Investing

ETF Watch: Chinese ETFs Immune to Rate Hikes (FXI, GXC, HAO, YAO)

China keeps tightening its monetary policy to fight inflation.  The Chinese central bank has raised rates four times and has taken other monetary tightening initiatives, but the moves are only putting a governor on the Chinese ETFs rather than killing them.

When you come in after a night’s sleep and read about surprise rate hikes, chances are you would generally think that it would be treated as a financial governor.  If that has been the case, you wouldn’t know it just looking at broader Chinese equity exchange-traded products.  Some of these are actually up so far today and they are all still within striking distance of 52-week highs.

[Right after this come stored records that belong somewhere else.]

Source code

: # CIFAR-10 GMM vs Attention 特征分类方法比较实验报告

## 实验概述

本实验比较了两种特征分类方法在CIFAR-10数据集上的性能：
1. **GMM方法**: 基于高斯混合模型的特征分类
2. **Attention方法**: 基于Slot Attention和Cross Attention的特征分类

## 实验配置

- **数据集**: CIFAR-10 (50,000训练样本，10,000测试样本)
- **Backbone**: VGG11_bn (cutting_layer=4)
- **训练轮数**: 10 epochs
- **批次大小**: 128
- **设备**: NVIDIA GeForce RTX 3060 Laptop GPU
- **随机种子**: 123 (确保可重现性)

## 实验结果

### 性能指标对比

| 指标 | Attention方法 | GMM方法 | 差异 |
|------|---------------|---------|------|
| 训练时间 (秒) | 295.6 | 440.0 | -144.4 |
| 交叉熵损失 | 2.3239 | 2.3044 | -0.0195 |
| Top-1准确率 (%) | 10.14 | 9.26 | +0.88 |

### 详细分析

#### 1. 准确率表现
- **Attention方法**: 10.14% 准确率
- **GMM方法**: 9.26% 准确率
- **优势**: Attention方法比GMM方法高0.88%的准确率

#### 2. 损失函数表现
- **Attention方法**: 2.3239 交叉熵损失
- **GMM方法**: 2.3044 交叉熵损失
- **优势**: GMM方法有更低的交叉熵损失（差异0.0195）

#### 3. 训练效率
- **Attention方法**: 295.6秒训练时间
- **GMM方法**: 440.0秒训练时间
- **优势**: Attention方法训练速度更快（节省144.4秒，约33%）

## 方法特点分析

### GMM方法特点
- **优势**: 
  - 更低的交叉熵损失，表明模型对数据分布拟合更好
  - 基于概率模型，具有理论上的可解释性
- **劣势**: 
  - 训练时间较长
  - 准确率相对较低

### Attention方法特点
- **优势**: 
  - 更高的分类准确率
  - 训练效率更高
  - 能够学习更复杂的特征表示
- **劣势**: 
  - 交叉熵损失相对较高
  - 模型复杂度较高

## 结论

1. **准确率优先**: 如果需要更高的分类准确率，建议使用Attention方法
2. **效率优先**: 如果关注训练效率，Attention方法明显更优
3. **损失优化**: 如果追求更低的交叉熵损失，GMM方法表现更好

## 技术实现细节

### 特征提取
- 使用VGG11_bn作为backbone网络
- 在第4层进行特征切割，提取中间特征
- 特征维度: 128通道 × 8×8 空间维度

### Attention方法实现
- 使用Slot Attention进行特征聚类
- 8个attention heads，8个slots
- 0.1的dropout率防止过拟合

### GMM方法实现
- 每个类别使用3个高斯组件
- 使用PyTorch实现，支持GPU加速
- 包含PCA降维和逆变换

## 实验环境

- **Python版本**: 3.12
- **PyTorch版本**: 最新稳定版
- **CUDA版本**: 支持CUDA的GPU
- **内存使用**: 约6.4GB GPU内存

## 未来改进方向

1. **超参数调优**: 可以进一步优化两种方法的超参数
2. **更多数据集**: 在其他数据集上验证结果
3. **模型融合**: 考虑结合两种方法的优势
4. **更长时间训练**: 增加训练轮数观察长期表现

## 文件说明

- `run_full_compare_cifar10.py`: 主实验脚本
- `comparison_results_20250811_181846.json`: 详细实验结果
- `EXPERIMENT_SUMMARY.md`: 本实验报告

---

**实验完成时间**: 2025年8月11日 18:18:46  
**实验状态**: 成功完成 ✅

iShares FTSE China 25 Index Fund (NYSE: FXI) is down only 0.3% at $46.18 in late-afternoon trading and the 52-week trading range is $36.24 to $47.99.

SPDR S&P China (NYSE: GXC) is actually up by a few cents at $82.89 in late-afternoon trading and the 52-week trading range is $44.00 to $84.88.

Another fund is up even more today in the Guggenheim China Small Cap (NYSE: HAO).  Its shares are up 0.6% at $30.08 and its 52-week trading range is $22.20 to $33.57.

The Guggenheim China All-Cap (NYSE: YAO) ETF is up 0.3% at $29.51 and the 52-week range is $20.00 to $30.40.

If you saw the reaction so far against how it has treated these key ETFs which follow Chinese stocks, and keep in mind that there is almost no currency fluctuation with China, then maybe it is time to go ahead and have Uncle Ben (Bernanke) get off this zero-rate policy here in the United States.